**About this task**
Below are records; quote them exactly from the first line through the line that contains "# Ex.No: 1 Write".

**Supplied data**

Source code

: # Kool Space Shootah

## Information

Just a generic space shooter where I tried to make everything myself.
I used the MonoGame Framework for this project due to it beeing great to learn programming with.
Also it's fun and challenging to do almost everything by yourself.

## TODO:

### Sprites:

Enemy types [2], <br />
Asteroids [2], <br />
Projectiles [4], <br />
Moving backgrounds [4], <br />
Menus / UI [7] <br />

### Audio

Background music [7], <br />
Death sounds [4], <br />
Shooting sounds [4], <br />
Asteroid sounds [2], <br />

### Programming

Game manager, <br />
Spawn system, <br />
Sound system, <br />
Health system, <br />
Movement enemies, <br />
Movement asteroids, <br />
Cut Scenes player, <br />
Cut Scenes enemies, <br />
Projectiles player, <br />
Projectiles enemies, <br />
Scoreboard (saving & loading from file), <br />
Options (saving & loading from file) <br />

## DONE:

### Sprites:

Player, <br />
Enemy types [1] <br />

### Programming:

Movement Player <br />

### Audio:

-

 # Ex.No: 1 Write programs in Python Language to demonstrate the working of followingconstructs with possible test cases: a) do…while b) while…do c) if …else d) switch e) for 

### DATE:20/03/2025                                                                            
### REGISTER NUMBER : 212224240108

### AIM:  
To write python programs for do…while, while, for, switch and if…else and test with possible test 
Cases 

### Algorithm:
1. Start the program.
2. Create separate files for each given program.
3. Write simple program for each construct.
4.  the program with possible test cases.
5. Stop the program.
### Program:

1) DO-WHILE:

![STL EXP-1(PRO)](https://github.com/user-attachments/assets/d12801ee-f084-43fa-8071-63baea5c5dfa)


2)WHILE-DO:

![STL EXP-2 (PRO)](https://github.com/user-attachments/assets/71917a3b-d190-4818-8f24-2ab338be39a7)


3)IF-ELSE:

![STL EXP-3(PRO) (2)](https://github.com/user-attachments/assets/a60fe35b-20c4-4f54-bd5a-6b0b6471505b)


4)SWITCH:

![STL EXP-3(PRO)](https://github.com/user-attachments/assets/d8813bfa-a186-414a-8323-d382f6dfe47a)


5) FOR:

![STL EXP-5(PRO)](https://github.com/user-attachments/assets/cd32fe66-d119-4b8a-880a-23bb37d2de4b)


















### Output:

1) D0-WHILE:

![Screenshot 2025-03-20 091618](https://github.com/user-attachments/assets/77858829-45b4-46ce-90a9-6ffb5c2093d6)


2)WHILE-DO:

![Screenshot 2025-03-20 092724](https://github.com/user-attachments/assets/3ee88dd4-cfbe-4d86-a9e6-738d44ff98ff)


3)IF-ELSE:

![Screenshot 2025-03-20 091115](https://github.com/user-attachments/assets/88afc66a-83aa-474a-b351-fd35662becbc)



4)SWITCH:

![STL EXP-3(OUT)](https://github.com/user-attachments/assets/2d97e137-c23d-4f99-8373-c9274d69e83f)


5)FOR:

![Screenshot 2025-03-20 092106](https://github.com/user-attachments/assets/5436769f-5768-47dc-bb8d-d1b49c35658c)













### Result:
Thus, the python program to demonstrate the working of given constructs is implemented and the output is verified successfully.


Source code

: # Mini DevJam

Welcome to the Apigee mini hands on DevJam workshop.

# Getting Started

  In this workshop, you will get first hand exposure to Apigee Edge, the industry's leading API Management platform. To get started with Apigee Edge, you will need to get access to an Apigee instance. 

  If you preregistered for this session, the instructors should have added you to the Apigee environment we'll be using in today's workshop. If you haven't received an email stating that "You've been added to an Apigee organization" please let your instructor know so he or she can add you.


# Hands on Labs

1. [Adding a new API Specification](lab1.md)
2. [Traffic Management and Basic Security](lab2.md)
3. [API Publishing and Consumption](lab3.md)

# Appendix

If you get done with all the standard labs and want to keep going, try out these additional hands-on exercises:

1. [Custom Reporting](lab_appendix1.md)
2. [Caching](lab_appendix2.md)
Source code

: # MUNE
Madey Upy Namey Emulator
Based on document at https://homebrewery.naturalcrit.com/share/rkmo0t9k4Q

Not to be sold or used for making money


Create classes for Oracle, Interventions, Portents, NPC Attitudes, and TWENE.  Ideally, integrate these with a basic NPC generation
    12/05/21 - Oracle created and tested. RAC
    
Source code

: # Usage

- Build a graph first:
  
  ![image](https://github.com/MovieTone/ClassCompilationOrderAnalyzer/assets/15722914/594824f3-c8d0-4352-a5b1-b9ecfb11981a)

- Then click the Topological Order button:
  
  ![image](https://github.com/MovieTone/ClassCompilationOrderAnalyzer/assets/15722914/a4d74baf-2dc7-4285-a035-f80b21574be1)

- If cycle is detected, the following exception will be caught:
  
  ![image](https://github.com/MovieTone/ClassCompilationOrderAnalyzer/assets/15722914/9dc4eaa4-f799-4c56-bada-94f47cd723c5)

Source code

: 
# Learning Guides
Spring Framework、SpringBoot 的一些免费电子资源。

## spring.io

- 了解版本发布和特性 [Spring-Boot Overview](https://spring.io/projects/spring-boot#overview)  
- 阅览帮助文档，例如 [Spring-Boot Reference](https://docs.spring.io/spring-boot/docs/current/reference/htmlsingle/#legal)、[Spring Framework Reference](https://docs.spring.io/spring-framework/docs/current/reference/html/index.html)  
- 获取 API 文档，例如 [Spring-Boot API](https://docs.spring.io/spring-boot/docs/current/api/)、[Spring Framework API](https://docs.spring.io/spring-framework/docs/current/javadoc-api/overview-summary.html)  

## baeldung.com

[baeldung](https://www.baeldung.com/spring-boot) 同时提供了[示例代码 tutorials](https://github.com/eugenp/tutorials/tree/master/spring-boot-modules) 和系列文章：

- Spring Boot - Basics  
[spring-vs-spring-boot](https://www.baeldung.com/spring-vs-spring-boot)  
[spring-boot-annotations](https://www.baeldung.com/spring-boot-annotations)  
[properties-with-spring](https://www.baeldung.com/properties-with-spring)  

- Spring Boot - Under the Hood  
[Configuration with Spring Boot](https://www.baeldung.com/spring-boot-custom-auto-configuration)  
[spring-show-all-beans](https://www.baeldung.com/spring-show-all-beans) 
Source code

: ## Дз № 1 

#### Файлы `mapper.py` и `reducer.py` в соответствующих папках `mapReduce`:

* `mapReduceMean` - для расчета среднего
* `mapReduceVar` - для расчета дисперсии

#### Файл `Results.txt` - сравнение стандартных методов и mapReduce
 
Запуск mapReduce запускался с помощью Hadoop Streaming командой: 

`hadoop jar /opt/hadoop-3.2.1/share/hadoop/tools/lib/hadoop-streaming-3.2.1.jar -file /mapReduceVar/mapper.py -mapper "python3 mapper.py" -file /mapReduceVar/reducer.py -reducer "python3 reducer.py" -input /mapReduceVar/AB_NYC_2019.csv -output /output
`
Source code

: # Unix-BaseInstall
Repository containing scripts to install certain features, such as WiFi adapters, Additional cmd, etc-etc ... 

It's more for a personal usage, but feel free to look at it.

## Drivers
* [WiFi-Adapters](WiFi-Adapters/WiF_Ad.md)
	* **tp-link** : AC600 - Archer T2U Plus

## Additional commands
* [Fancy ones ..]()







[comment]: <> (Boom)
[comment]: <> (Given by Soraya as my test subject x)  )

**Response**
Source code

: # Kool Space Shootah

## Information

Just a generic space shooter where I tried to make everything myself.
I used the MonoGame Framework for this project due to it beeing great to learn programming with.
Also it's fun and challenging to do almost everything by yourself.

## TODO:

### Sprites:

Enemy types [2], <br />
Asteroids [2], <br />
Projectiles [4], <br />
Moving backgrounds [4], <br />
Menus / UI [7] <br />

### Audio

Background music [7], <br />
Death sounds [4], <br />
Shooting sounds [4], <br />
Asteroid sounds [2], <br />

### Programming

Game manager, <br />
Spawn system, <br />
Sound system, <br />
Health system, <br />
Movement enemies, <br />
Movement asteroids, <br />
Cut Scenes player, <br />
Cut Scenes enemies, <br />
Projectiles player, <br />
Projectiles enemies, <br />
Scoreboard (saving & loading from file), <br />
Options (saving & loading from file) <br />

## DONE:

### Sprites:

Player, <br />
Enemy types [1] <br />

### Programming:

Movement Player <br />

### Audio:

-

 # Ex.No: 1 Write programs in Python Language to demonstrate the working of followingconstructs with possible test cases: a) do…while b) while…do c) if …else d) switch e) for 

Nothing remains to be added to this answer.